Data excerpts:
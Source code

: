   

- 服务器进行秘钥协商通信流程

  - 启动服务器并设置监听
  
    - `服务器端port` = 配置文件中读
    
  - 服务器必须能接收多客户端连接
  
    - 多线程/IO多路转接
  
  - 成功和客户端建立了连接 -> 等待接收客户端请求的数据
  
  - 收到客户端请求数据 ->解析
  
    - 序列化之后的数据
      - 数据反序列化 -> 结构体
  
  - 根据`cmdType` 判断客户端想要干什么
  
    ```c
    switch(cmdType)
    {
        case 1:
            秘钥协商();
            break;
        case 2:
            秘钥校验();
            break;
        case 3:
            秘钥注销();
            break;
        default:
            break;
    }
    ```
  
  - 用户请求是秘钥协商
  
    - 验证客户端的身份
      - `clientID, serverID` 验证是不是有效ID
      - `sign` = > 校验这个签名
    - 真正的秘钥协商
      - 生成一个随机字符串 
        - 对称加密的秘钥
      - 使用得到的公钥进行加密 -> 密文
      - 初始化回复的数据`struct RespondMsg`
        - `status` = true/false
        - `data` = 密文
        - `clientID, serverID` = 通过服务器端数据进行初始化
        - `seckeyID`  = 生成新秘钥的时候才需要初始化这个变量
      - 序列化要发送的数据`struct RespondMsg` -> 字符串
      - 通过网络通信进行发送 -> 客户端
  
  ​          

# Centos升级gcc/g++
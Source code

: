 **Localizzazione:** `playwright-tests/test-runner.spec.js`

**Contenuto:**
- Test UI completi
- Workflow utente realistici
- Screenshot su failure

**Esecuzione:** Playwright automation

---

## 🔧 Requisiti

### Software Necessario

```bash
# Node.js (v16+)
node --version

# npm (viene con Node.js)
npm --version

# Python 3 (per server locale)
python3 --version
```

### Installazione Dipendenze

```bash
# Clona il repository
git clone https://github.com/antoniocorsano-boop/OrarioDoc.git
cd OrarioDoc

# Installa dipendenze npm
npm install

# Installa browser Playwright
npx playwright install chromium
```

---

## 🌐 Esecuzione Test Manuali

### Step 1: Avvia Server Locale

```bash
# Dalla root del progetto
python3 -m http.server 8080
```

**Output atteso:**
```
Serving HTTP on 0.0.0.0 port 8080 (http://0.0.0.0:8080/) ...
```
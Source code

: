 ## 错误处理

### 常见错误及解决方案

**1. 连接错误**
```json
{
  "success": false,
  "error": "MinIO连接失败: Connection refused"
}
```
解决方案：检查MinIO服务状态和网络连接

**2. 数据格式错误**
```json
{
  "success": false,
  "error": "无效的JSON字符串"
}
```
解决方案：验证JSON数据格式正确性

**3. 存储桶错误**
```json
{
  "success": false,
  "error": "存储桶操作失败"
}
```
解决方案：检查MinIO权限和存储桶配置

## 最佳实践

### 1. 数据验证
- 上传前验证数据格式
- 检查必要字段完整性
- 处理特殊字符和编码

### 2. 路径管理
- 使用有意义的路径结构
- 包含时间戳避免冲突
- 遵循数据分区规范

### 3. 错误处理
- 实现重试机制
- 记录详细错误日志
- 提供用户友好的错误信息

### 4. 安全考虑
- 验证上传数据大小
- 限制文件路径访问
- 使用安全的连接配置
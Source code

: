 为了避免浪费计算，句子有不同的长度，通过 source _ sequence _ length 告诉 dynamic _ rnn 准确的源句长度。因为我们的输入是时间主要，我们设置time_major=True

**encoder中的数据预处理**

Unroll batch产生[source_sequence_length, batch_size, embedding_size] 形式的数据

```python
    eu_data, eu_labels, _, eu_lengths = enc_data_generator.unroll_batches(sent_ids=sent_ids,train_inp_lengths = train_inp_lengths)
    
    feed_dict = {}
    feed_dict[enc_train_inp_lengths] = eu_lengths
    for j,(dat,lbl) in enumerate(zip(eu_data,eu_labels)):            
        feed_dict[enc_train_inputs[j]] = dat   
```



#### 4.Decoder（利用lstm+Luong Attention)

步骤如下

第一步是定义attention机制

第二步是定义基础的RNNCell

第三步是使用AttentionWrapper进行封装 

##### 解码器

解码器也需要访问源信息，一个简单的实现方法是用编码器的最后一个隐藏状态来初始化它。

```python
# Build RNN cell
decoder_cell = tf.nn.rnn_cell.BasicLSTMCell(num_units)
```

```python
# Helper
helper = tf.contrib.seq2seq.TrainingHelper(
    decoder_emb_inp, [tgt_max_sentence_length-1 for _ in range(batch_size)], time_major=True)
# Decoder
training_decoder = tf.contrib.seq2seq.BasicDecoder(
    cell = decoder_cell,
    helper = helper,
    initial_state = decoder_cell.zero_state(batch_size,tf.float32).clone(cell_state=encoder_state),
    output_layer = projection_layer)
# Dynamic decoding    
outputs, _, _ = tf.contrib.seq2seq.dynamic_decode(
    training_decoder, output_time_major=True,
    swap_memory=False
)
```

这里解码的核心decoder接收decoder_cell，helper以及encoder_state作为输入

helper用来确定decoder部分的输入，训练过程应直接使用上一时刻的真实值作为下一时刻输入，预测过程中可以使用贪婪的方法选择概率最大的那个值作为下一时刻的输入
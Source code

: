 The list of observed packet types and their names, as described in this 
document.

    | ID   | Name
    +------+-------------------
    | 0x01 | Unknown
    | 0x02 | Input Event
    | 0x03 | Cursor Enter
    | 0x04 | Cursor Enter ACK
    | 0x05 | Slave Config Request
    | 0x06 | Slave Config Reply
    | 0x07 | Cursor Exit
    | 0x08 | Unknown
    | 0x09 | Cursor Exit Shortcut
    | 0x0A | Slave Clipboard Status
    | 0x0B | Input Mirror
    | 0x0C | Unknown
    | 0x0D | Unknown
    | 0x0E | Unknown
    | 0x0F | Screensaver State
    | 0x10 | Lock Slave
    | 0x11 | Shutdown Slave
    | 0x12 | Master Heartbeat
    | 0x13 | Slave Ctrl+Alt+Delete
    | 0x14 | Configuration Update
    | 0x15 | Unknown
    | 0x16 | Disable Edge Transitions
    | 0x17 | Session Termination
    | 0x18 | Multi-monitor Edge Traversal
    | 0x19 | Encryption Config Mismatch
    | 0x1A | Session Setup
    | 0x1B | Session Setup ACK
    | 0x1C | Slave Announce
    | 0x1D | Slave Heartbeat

### What is expected
Among the lines above, list those that contain the word "Unknown".

### Task answer
    | 0x01 | Unknown
    | 0x08 | Unknown
    | 0x0C | Unknown
    | 0x0D | Unknown
    | 0x0E | Unknown
    | 0x15 | Unknown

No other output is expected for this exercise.